**Work instruction**
Out of the data below, copy every line with the string "players".
Data extract below:
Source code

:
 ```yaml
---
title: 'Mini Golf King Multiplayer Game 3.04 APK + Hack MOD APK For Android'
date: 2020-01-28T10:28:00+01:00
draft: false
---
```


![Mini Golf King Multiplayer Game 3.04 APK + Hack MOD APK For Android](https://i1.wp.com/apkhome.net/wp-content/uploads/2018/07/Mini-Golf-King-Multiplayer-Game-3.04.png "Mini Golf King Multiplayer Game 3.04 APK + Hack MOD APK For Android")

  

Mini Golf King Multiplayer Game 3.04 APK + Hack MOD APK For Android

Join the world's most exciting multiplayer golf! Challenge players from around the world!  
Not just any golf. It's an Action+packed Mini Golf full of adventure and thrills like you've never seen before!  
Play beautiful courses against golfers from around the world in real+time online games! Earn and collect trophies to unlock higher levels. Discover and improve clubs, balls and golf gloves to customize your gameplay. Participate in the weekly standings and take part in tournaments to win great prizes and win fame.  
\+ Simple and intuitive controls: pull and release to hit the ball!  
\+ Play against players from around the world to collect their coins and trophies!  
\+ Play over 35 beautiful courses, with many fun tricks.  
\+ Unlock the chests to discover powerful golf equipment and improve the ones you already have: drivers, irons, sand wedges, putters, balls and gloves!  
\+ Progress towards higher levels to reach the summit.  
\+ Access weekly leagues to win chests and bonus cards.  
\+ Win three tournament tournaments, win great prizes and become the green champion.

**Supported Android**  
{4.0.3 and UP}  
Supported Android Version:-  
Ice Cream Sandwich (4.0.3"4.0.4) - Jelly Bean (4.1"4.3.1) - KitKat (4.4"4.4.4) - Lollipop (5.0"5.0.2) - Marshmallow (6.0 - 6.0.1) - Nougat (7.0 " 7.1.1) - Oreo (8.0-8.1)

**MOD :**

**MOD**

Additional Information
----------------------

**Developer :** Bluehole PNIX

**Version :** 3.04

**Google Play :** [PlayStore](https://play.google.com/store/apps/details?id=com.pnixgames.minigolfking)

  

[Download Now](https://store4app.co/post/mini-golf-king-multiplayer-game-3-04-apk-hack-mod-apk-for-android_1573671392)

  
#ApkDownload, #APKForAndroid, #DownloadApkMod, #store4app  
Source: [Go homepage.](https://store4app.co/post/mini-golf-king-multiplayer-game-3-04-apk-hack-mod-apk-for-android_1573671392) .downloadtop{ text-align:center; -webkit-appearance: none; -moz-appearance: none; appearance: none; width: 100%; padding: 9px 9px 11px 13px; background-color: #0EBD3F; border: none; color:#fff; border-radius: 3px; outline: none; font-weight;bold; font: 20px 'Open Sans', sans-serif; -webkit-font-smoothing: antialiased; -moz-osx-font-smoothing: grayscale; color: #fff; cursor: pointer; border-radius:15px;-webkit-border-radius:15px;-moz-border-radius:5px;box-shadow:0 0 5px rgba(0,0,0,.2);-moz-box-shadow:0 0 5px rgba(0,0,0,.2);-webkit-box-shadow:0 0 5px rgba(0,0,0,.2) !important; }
End of Data extract.
**Exercise answer**
Join the world's most exciting multiplayer golf! Challenge players from around the world!  
\+ Play against players from around the world to collect their coins and trophies!  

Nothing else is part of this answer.